## Task goal
How many lines of these entries hold the string "VarInt"? Answer with the number alone.

## Pictures paired with source code

————

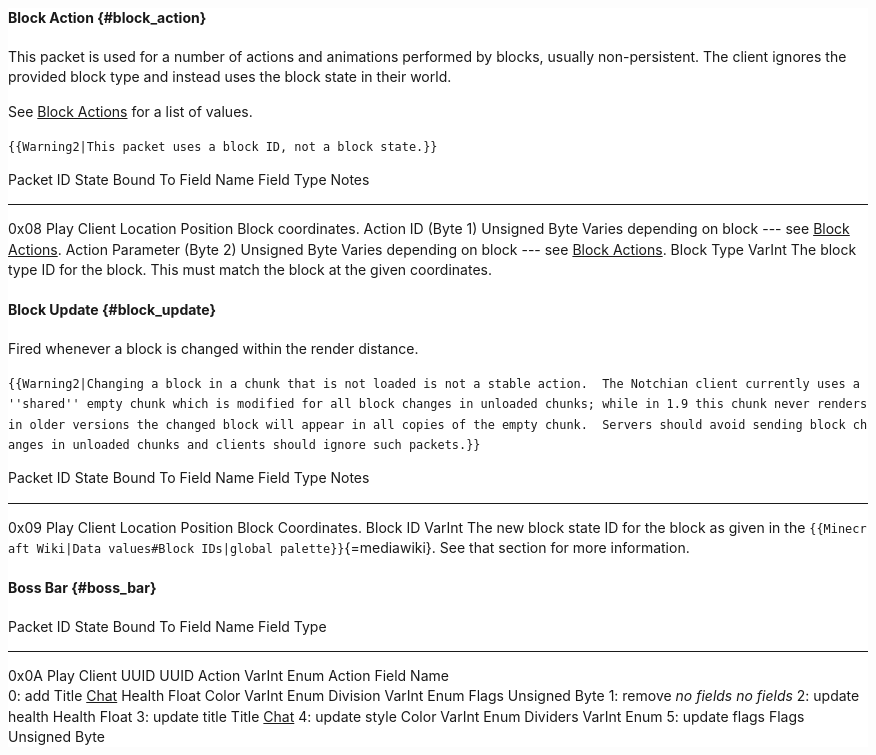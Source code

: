 #### Block Action {#block_action}

This packet is used for a number of actions and animations performed by
blocks, usually non-persistent. The client ignores the provided block
type and instead uses the block state in their world.

See [Block Actions](Block_Actions "wikilink") for a list of values.

```{=mediawiki}
{{Warning2|This packet uses a block ID, not a block state.}}
```
  Packet ID   State   Bound To   Field Name                  Field Type      Notes
  ----------- ------- ---------- --------------------------- --------------- --------------------------------------------------------------------------------------
  0x08        Play    Client     Location                    Position        Block coordinates.
                                 Action ID (Byte 1)          Unsigned Byte   Varies depending on block --- see [Block Actions](Block_Actions "wikilink").
                                 Action Parameter (Byte 2)   Unsigned Byte   Varies depending on block --- see [Block Actions](Block_Actions "wikilink").
                                 Block Type                  VarInt          The block type ID for the block. This must match the block at the given coordinates.

#### Block Update {#block_update}

Fired whenever a block is changed within the render distance.

```{=mediawiki}
{{Warning2|Changing a block in a chunk that is not loaded is not a stable action.  The Notchian client currently uses a ''shared'' empty chunk which is modified for all block changes in unloaded chunks; while in 1.9 this chunk never renders in older versions the changed block will appear in all copies of the empty chunk.  Servers should avoid sending block changes in unloaded chunks and clients should ignore such packets.}}
```
  Packet ID   State   Bound To   Field Name   Field Type   Notes
  ----------- ------- ---------- ------------ ------------ --------------------------------------------------------------------------------------------------------------------------------------------------------------------
  0x09        Play    Client     Location     Position     Block Coordinates.
                                 Block ID     VarInt       The new block state ID for the block as given in the `{{Minecraft Wiki|Data values#Block IDs|global palette}}`{=mediawiki}. See that section for more information.

#### Boss Bar {#boss_bar}

  Packet ID   State   Bound To   Field Name                       Field Type
  ----------- ------- ---------- ------------------ ------------- -------------------------
  0x0A        Play    Client     UUID                             UUID
                                 Action                           VarInt Enum
                                 Action             Field Name    
                                 0: add             Title         [Chat](Chat "wikilink")
                                                    Health        Float
                                                    Color         VarInt Enum
                                                    Division      VarInt Enum
                                                    Flags         Unsigned Byte
                                 1: remove          *no fields*   *no fields*
                                 2: update health   Health        Float
                                 3: update title    Title         [Chat](Chat "wikilink")
                                 4: update style    Color         VarInt Enum
                                                    Dividers      VarInt Enum
                                 5: update flags    Flags         Unsigned Byte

————

## Solution to this task
7